- _Problem to solve_
All lines of the records below that contain the word "Introduction" must be listed.

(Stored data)
━━━━━━━━━━

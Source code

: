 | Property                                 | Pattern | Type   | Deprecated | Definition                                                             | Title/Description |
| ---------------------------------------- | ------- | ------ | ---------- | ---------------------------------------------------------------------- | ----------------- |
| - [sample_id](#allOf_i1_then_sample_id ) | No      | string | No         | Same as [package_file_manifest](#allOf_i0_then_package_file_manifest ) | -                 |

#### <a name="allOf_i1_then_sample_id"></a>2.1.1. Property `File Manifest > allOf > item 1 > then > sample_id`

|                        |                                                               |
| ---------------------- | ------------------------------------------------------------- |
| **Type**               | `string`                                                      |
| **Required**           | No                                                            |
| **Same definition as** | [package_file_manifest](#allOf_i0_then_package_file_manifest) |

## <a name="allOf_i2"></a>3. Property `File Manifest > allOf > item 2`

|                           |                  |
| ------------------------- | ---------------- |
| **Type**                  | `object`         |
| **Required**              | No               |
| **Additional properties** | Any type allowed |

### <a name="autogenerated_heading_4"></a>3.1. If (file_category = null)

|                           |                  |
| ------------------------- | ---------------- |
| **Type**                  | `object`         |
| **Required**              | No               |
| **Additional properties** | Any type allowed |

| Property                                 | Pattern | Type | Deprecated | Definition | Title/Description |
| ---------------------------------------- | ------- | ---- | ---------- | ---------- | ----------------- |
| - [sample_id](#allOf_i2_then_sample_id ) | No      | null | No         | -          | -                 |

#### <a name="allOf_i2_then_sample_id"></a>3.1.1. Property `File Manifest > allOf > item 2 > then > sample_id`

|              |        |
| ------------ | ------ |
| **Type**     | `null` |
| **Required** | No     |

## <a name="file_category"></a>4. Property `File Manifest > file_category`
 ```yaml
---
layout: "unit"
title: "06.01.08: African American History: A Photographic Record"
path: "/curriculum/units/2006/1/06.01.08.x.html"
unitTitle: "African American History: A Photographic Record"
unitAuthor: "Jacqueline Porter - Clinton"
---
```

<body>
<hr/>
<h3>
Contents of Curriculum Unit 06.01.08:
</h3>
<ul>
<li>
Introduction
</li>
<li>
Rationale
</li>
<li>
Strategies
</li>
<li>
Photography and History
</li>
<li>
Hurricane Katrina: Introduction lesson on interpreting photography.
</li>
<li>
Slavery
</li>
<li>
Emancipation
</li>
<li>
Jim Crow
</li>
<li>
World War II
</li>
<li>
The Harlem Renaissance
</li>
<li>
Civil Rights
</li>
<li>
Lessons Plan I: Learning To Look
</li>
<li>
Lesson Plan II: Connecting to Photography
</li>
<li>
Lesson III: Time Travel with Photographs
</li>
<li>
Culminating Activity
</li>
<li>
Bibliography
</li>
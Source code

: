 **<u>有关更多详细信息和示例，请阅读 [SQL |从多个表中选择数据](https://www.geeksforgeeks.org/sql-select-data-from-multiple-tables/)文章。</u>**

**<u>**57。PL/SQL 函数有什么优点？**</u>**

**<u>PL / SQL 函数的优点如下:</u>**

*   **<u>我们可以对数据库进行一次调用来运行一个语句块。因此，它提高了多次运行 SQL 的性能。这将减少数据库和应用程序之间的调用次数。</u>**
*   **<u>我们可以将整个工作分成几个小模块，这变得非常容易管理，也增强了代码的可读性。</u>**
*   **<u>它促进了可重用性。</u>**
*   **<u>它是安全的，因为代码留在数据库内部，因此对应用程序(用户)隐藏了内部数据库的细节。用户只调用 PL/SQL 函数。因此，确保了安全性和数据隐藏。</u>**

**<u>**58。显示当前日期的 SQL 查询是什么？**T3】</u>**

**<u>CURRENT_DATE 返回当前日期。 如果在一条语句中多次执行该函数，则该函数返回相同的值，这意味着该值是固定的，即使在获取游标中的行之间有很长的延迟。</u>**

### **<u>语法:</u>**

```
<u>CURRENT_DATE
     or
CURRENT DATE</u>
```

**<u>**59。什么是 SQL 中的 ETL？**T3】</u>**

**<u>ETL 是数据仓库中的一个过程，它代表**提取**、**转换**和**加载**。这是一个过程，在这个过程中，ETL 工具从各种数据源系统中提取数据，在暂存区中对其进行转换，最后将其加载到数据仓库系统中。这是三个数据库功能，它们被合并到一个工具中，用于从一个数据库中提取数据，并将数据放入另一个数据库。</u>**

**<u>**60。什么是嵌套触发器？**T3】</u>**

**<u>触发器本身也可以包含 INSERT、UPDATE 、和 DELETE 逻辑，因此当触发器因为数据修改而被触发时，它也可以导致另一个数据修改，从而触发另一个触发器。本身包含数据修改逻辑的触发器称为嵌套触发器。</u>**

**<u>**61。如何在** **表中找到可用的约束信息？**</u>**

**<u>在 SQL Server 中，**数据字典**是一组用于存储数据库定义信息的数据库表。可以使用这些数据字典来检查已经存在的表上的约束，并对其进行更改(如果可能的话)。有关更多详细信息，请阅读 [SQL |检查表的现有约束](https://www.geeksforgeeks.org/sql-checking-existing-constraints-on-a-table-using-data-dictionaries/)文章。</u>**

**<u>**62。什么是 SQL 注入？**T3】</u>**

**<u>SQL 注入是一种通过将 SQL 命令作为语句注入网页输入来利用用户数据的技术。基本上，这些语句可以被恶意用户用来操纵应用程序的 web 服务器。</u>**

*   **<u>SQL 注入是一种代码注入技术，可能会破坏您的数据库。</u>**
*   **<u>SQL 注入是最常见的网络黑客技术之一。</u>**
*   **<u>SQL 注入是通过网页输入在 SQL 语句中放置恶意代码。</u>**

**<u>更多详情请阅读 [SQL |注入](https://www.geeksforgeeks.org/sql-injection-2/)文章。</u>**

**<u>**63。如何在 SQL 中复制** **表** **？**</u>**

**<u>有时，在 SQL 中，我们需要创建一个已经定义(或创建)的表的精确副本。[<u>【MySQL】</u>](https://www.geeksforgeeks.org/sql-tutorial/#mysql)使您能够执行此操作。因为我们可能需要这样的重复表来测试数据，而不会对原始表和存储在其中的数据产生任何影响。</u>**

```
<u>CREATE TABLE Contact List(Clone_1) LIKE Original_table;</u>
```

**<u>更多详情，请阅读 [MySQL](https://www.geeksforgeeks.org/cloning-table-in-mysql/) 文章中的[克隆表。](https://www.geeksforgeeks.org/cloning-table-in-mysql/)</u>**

━━━━━━━━━━

- _Output below_
Introduction
Hurricane Katrina: Introduction lesson on interpreting photography.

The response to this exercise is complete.